■ Dataset ■
########

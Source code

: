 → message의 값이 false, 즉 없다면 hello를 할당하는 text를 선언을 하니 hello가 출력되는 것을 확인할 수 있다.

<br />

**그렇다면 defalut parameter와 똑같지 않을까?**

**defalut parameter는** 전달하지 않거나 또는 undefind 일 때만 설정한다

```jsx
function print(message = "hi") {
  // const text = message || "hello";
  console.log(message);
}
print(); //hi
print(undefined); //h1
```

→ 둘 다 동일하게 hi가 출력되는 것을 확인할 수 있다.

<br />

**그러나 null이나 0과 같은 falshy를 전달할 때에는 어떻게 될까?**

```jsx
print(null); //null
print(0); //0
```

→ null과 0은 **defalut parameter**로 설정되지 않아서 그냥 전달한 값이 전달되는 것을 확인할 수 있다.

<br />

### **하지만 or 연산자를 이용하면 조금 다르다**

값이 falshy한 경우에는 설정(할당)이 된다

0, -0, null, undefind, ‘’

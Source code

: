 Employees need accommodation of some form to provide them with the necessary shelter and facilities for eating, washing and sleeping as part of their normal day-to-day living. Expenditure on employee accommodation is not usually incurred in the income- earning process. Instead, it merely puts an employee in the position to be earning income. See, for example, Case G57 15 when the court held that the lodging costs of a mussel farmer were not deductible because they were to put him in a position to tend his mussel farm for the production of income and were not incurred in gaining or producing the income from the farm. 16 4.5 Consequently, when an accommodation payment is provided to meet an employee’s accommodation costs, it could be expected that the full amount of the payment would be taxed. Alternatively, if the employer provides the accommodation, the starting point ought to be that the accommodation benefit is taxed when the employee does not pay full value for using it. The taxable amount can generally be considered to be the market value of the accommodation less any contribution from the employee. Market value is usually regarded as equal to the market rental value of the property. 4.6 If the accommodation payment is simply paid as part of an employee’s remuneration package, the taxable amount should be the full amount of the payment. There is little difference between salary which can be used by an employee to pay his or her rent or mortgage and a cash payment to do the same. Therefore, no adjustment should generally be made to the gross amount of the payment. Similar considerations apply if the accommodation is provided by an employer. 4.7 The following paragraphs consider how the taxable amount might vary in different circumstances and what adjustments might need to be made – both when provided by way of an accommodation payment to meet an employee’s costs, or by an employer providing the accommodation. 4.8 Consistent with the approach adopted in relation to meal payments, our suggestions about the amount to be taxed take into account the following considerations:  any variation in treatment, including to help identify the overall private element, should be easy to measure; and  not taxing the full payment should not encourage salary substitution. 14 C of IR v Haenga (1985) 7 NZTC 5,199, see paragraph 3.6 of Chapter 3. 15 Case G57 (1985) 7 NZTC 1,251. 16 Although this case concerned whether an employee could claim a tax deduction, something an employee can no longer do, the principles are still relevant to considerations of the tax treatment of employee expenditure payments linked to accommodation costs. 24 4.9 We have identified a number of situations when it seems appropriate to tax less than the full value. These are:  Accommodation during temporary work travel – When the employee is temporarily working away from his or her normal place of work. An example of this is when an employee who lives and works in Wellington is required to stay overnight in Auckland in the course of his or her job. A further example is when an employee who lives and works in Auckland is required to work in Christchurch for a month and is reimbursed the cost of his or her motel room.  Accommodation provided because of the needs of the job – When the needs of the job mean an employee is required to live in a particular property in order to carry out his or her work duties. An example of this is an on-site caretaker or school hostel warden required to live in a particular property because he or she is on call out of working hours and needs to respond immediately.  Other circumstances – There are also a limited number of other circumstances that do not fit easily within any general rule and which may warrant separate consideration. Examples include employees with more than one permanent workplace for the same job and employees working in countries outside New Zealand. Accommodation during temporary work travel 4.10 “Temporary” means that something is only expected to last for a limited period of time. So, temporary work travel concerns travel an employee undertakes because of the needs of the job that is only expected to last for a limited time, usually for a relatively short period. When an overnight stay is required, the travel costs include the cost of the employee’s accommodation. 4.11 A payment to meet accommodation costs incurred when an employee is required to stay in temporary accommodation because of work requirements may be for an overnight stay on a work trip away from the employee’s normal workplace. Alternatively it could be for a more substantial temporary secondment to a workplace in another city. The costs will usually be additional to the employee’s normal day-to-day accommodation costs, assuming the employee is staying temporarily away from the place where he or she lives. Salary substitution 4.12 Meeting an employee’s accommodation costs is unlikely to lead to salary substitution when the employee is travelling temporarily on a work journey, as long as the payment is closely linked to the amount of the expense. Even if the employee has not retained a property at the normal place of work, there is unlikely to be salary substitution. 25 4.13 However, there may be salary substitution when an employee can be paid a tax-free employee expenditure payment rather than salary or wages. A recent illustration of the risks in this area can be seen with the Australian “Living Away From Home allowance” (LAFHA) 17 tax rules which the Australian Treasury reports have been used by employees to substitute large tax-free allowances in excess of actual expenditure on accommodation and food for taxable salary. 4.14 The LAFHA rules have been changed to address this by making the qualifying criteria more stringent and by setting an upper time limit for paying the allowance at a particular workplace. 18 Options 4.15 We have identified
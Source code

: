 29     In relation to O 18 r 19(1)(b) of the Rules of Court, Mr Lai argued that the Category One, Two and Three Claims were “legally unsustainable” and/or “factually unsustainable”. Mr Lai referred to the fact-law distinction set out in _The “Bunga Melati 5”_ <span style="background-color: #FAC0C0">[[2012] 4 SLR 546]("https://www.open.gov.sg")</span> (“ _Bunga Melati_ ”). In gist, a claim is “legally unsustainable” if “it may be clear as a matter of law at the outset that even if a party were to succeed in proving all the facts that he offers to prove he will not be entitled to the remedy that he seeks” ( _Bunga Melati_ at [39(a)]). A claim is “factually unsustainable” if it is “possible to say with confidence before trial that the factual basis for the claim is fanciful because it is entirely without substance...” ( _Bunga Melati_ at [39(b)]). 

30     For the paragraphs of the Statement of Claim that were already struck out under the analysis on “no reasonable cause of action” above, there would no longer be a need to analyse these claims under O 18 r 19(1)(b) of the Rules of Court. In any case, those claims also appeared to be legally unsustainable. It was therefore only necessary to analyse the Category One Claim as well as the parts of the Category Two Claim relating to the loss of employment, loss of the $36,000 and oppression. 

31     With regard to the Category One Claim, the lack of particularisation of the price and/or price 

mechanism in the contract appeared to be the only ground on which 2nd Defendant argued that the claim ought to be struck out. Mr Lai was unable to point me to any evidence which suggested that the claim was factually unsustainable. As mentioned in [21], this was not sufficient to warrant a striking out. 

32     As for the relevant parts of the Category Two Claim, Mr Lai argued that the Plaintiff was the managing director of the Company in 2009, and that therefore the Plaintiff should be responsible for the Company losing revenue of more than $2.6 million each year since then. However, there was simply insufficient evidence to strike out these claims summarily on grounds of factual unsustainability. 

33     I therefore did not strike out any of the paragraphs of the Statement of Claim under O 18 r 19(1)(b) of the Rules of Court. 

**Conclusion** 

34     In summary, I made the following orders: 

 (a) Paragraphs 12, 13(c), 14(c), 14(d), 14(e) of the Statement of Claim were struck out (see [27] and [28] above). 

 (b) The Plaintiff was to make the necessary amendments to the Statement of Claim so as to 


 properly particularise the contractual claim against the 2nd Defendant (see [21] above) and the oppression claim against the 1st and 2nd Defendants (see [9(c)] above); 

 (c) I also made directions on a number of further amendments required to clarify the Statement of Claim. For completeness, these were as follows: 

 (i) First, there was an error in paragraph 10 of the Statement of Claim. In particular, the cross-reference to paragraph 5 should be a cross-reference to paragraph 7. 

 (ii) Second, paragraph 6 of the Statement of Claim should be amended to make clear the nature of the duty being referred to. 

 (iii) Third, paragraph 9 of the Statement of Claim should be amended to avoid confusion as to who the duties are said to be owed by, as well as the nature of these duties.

########

Filter the listing above down to the lines that contain the word "출력되는".

: → message의 값이 false, 즉 없다면 hello를 할당하는 text를 선언을 하니 hello가 출력되는 것을 확인할 수 있다.
→ 둘 다 동일하게 hi가 출력되는 것을 확인할 수 있다.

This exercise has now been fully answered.